** Opening Source material block **
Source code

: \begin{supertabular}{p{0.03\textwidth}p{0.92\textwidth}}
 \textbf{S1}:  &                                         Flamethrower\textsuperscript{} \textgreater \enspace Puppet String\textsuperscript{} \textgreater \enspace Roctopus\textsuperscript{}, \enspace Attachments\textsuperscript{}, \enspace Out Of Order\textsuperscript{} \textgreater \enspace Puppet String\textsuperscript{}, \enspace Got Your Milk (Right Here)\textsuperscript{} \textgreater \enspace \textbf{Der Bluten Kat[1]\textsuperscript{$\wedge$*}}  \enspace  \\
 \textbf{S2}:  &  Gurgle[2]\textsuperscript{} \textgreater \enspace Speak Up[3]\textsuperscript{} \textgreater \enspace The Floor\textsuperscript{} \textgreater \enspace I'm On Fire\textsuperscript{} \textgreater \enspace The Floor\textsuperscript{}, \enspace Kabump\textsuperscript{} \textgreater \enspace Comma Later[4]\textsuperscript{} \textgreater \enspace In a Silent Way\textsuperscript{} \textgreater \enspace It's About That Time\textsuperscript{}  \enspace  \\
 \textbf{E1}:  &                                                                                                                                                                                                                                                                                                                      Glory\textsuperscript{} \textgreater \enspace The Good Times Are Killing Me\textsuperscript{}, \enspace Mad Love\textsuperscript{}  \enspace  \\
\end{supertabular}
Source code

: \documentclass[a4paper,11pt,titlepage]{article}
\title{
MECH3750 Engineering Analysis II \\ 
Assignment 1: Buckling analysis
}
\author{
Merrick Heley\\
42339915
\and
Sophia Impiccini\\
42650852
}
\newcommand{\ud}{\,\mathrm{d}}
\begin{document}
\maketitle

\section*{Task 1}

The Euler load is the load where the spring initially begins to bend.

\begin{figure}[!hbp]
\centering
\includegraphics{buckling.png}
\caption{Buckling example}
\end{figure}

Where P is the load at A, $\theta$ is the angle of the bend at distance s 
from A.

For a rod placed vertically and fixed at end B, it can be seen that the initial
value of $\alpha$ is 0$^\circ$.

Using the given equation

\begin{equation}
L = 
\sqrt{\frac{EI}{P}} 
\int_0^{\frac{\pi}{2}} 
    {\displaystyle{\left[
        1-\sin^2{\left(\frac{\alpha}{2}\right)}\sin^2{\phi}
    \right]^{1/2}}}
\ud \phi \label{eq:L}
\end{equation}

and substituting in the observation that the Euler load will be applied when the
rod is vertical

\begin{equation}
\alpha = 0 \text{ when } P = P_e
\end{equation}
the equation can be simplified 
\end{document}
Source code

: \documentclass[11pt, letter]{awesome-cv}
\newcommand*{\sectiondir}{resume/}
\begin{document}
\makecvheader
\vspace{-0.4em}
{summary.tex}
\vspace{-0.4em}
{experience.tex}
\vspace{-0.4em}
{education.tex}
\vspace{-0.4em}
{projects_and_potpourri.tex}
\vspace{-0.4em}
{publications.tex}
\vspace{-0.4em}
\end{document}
** Closing Source material block **
• _Exercise objective_
Retype the data exactly as given.

• _Result below_
Source code

: \begin{supertabular}{p{0.03\textwidth}p{0.92\textwidth}}
 \textbf{S1}:  &                                         Flamethrower\textsuperscript{} \textgreater \enspace Puppet String\textsuperscript{} \textgreater \enspace Roctopus\textsuperscript{}, \enspace Attachments\textsuperscript{}, \enspace Out Of Order\textsuperscript{} \textgreater \enspace Puppet String\textsuperscript{}, \enspace Got Your Milk (Right Here)\textsuperscript{} \textgreater \enspace \textbf{Der Bluten Kat[1]\textsuperscript{$\wedge$*}}  \enspace  \\
 \textbf{S2}:  &  Gurgle[2]\textsuperscript{} \textgreater \enspace Speak Up[3]\textsuperscript{} \textgreater \enspace The Floor\textsuperscript{} \textgreater \enspace I'm On Fire\textsuperscript{} \textgreater \enspace The Floor\textsuperscript{}, \enspace Kabump\textsuperscript{} \textgreater \enspace Comma Later[4]\textsuperscript{} \textgreater \enspace In a Silent Way\textsuperscript{} \textgreater \enspace It's About That Time\textsuperscript{}  \enspace  \\
 \textbf{E1}:  &                                                                                                                                                                                                                                                                                                                      Glory\textsuperscript{} \textgreater \enspace The Good Times Are Killing Me\textsuperscript{}, \enspace Mad Love\textsuperscript{}  \enspace  \\
\end{supertabular}
Source code

: \documentclass[a4paper,11pt,titlepage]{article}
\title{
MECH3750 Engineering Analysis II \\ 
Assignment 1: Buckling analysis
}
\author{
Merrick Heley\\
42339915
\and
Sophia Impiccini\\
42650852
}
\newcommand{\ud}{\,\mathrm{d}}
\begin{document}
\maketitle

\section*{Task 1}

The Euler load is the load where the spring initially begins to bend.

\begin{figure}[!hbp]
\centering
\includegraphics{buckling.png}
\caption{Buckling example}
\end{figure}

Where P is the load at A, $\theta$ is the angle of the bend at distance s 
from A.

For a rod placed vertically and fixed at end B, it can be seen that the initial
value of $\alpha$ is 0$^\circ$.

Using the given equation

\begin{equation}
L = 
\sqrt{\frac{EI}{P}} 
\int_0^{\frac{\pi}{2}} 
    {\displaystyle{\left[
        1-\sin^2{\left(\frac{\alpha}{2}\right)}\sin^2{\phi}
    \right]^{1/2}}}
\ud \phi \label{eq:L}
\end{equation}

and substituting in the observation that the Euler load will be applied when the
rod is vertical

\begin{equation}
\alpha = 0 \text{ when } P = P_e
\end{equation}
the equation can be simplified 
\end{document}
Source code

: \documentclass[11pt, letter]{awesome-cv}
\newcommand*{\sectiondir}{resume/}
\begin{document}
\makecvheader
\vspace{-0.4em}
{summary.tex}
\vspace{-0.4em}
{experience.tex}
\vspace{-0.4em}
{education.tex}
\vspace{-0.4em}
{projects_and_potpourri.tex}
\vspace{-0.4em}
{publications.tex}
\vspace{-0.4em}
\end{document}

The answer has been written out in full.